A Seat at the Table: Basic Development Finance for Planners, Urbanists and Housing Advocates

RaleighForward held our second event on Saturday, August 19th at John Chavis Memorial Park. Author Ben Stevens joined to talk through basic development finance for planners, urbanists and housing advocates.

Ben Stevens provided a truly engaging discussion about how the constraints of development finance often complicate balancing fiscal realities with comprehensive planning priorities, aesthetic considerations and demands for affordable housing.  Ben also offered ideas for how to tip this complicated balancing act in favor of housing affordability.  Here are some other key takeaways from the program:

  1. There is significant personal financial risk for developers because lenders often require personal guarantees as a condition of financing a development. As a result, developers are resistant to committing to community demands that add to the financial risk of a project.

  2. Local governments add to the risk profile of development proposals due to the uncertainty caused by the entitlement process.  The longer the review process takes, the higher the risk because of shifting market conditions, interest rate changes and owners deciding not to sell the property. 
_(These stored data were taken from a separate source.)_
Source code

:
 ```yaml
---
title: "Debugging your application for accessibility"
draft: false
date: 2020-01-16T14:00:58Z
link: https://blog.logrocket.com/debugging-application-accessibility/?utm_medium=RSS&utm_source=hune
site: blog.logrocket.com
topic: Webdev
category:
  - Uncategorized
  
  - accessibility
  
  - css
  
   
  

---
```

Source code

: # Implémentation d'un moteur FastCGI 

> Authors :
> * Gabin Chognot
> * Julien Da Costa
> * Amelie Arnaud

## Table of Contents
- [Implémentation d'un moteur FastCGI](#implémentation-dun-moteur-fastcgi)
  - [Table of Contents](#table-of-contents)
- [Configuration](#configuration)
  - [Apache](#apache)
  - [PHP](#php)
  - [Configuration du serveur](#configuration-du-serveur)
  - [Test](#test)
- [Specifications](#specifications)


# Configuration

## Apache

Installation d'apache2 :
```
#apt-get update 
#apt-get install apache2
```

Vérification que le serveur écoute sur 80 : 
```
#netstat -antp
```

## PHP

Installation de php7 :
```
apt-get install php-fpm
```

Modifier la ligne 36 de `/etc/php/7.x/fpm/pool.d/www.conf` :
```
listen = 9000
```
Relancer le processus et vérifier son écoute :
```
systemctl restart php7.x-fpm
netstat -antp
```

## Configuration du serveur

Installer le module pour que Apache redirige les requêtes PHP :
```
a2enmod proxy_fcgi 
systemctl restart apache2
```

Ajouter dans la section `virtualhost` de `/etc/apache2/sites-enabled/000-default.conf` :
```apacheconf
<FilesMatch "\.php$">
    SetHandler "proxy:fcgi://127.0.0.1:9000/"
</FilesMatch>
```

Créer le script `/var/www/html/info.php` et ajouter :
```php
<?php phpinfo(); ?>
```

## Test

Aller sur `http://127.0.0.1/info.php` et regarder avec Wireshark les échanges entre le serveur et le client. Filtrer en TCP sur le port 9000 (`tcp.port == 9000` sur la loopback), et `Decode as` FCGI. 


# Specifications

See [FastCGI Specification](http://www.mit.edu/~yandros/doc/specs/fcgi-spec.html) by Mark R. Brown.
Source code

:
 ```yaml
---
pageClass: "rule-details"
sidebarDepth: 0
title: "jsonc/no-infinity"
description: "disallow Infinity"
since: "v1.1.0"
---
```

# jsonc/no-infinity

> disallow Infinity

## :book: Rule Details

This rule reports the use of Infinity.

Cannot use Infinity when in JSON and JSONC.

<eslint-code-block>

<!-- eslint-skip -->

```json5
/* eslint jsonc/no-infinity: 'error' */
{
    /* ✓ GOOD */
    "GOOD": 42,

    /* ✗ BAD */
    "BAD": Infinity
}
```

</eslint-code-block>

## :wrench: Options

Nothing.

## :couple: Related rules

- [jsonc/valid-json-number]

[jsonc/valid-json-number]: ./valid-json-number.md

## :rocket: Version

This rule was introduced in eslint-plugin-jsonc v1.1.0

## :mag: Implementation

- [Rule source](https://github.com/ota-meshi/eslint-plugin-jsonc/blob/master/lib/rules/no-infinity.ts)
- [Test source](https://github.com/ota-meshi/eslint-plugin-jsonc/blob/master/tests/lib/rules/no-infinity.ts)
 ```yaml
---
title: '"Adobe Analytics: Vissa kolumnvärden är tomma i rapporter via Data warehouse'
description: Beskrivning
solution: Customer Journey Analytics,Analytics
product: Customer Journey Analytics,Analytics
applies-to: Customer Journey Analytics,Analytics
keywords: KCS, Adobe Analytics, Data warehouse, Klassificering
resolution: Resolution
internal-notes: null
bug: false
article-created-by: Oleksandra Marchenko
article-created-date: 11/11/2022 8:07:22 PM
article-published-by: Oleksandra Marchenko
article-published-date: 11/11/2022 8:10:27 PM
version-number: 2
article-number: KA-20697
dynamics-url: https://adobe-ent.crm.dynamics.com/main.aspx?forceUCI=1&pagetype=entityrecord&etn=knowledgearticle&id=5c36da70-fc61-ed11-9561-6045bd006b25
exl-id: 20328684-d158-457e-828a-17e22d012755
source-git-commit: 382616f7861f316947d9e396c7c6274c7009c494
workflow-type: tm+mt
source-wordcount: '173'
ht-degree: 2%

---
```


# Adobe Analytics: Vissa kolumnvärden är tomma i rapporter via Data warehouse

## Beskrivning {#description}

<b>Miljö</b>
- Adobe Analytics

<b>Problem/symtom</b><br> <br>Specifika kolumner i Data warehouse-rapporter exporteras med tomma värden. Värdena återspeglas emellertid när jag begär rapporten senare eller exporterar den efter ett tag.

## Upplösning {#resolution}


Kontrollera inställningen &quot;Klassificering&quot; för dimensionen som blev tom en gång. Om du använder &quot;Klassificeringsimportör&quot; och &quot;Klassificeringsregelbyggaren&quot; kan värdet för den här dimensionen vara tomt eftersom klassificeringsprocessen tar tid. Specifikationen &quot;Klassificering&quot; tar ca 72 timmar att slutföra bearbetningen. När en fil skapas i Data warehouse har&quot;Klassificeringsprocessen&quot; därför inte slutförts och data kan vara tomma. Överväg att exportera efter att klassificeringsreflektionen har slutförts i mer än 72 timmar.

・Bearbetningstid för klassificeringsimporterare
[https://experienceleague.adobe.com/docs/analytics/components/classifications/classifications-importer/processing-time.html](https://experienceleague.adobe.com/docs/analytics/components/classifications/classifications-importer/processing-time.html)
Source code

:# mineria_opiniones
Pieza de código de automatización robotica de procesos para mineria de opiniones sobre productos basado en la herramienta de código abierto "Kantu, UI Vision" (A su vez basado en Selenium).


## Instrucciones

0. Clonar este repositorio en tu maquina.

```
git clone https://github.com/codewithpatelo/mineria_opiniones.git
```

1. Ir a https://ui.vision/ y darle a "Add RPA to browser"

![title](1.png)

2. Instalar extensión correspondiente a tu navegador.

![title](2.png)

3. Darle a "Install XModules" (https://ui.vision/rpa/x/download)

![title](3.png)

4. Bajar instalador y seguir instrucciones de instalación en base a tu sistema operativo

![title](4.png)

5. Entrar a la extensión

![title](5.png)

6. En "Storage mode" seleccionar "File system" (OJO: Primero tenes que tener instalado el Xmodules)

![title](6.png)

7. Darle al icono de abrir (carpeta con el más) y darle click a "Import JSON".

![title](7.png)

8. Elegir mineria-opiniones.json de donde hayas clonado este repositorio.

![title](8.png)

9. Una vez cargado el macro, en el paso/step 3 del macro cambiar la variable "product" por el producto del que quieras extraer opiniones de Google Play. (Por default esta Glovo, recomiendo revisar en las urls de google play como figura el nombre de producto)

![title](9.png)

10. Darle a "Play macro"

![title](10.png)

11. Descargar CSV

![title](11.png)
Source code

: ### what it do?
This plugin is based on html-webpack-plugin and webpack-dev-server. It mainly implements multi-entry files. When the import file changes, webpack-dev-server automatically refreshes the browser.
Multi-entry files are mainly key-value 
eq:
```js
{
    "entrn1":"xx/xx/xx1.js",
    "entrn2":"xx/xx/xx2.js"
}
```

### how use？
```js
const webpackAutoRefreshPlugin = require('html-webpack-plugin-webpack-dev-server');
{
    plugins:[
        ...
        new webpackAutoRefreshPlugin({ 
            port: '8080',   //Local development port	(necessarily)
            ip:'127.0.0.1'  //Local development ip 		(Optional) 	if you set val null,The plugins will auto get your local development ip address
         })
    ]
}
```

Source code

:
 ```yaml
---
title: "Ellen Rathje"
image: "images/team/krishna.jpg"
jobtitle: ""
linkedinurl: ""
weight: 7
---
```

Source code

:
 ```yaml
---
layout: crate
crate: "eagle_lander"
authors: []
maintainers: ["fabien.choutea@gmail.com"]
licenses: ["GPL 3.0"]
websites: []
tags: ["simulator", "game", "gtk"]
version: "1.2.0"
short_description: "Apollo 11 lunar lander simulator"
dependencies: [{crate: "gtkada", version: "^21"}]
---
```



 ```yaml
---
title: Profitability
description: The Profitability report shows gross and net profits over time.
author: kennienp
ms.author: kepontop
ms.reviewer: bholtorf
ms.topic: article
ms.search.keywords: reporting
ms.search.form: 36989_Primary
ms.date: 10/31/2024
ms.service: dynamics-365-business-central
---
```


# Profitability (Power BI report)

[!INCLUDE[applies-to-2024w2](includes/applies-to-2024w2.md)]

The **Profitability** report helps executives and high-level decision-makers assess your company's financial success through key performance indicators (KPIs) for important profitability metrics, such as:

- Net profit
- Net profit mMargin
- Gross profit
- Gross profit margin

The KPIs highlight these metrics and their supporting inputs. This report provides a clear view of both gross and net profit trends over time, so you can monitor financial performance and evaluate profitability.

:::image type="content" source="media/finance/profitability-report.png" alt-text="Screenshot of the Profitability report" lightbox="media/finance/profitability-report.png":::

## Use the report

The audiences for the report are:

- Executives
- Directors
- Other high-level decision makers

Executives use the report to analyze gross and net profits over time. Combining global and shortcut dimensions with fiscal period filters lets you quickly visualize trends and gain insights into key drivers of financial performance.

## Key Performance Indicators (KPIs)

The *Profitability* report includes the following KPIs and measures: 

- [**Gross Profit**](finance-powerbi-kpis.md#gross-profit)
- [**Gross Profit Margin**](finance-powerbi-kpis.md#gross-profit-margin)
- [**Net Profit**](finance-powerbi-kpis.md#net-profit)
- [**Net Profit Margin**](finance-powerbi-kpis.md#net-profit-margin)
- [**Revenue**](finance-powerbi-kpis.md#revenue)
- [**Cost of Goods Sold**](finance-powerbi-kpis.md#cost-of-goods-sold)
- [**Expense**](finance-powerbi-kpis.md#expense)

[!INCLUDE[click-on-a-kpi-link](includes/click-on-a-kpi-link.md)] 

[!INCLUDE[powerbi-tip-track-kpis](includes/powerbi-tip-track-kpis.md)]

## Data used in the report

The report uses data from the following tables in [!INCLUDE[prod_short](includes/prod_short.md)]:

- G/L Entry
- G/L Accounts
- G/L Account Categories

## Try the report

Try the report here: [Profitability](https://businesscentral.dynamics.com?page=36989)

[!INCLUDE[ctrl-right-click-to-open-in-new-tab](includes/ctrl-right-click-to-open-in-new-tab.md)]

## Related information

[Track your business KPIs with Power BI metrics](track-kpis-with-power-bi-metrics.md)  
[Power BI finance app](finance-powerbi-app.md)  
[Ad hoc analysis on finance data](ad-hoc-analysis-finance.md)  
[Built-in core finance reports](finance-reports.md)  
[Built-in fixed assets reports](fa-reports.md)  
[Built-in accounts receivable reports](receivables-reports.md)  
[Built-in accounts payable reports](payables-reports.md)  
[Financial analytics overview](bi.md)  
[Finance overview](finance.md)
  3. Using objective entitlement criteria reduces the uncertainty by making the review process more predictable.  This can reduce developer risk, while increasing the likelihood that the community gets more of what it desires.

  4. Before a developer can consider including specific community demands, it must be sure the project will generate income exceeding the final development costs.

  5. Ben provided a series of examples illustrating how variables like interest rates, permitting costs, parking mandates, affordable housing mandates and height reductions can have a catastrophic impact on the financial feasibility of proposed developments.

  6. Regarding affordable housing, instead of haphazard mandates, Ben suggested that communities consider setting aside a specific percentage of real estate tax revenue generated by all new development and use it to fund affordable housing initiatives.